Write out the entries below exactly, from the first line to the one with "2020-02-19 20:33:03 |", both ends included.

§ Available data:
□ □ □ □ □ □ □
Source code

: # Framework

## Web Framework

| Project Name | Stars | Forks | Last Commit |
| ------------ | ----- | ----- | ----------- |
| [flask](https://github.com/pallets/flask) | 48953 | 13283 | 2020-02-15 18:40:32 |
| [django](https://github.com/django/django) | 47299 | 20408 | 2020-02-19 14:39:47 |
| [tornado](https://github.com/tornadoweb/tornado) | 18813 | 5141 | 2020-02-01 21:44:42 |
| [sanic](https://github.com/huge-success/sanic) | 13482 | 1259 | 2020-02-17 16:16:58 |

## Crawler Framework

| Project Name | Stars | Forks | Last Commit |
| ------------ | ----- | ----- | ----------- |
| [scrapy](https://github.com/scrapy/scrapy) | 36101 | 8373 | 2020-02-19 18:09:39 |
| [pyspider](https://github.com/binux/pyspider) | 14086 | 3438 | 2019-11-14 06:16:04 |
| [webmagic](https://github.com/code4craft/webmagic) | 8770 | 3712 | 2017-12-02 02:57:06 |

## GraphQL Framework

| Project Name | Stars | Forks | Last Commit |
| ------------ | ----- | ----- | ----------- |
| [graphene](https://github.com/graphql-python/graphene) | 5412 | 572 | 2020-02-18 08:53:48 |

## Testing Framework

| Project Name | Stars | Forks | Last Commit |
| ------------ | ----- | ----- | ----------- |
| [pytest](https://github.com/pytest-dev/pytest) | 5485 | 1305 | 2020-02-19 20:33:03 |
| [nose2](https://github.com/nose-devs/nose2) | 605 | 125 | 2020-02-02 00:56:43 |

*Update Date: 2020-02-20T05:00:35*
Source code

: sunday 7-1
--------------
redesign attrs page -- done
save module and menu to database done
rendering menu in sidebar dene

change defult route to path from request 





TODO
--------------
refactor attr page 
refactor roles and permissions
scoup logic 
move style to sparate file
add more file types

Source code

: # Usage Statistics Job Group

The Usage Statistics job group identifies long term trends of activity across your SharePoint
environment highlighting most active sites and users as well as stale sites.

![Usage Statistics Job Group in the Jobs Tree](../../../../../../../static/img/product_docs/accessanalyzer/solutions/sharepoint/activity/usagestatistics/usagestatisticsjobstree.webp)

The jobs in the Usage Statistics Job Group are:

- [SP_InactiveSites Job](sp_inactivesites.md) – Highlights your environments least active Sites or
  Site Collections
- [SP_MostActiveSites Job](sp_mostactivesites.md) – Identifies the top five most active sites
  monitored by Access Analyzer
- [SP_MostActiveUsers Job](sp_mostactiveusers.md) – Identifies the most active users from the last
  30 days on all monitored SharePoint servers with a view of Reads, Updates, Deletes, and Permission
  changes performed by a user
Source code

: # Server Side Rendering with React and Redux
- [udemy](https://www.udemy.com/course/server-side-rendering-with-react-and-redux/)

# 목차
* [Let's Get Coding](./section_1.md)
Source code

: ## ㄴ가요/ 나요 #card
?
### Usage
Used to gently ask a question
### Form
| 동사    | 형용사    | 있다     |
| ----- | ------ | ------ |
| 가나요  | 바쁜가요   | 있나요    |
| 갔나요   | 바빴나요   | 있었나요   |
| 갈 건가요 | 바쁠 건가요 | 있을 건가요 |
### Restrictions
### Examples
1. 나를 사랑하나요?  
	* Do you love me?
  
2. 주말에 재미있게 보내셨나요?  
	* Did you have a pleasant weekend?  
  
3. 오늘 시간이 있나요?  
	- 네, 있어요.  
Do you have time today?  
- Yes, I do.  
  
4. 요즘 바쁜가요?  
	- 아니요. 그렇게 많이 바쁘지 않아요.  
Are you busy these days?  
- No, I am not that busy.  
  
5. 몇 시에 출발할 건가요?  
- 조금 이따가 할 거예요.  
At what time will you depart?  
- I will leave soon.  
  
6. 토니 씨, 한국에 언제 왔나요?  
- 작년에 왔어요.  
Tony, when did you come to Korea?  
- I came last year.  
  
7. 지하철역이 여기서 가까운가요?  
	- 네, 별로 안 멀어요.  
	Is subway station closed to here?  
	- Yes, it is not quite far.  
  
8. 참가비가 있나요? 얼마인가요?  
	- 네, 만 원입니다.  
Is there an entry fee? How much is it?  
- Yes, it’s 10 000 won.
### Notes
□ □ □ □ □ □ □
§ Your response:
Source code

: # Framework

## Web Framework

| Project Name | Stars | Forks | Last Commit |
| ------------ | ----- | ----- | ----------- |
| [flask](https://github.com/pallets/flask) | 48953 | 13283 | 2020-02-15 18:40:32 |
| [django](https://github.com/django/django) | 47299 | 20408 | 2020-02-19 14:39:47 |
| [tornado](https://github.com/tornadoweb/tornado) | 18813 | 5141 | 2020-02-01 21:44:42 |
| [sanic](https://github.com/huge-success/sanic) | 13482 | 1259 | 2020-02-17 16:16:58 |

## Crawler Framework

| Project Name | Stars | Forks | Last Commit |
| ------------ | ----- | ----- | ----------- |
| [scrapy](https://github.com/scrapy/scrapy) | 36101 | 8373 | 2020-02-19 18:09:39 |
| [pyspider](https://github.com/binux/pyspider) | 14086 | 3438 | 2019-11-14 06:16:04 |
| [webmagic](https://github.com/code4craft/webmagic) | 8770 | 3712 | 2017-12-02 02:57:06 |

## GraphQL Framework

| Project Name | Stars | Forks | Last Commit |
| ------------ | ----- | ----- | ----------- |
| [graphene](https://github.com/graphql-python/graphene) | 5412 | 572 | 2020-02-18 08:53:48 |

## Testing Framework

| Project Name | Stars | Forks | Last Commit |
| ------------ | ----- | ----- | ----------- |
| [pytest](https://github.com/pytest-dev/pytest) | 5485 | 1305 | 2020-02-19 20:33:03 |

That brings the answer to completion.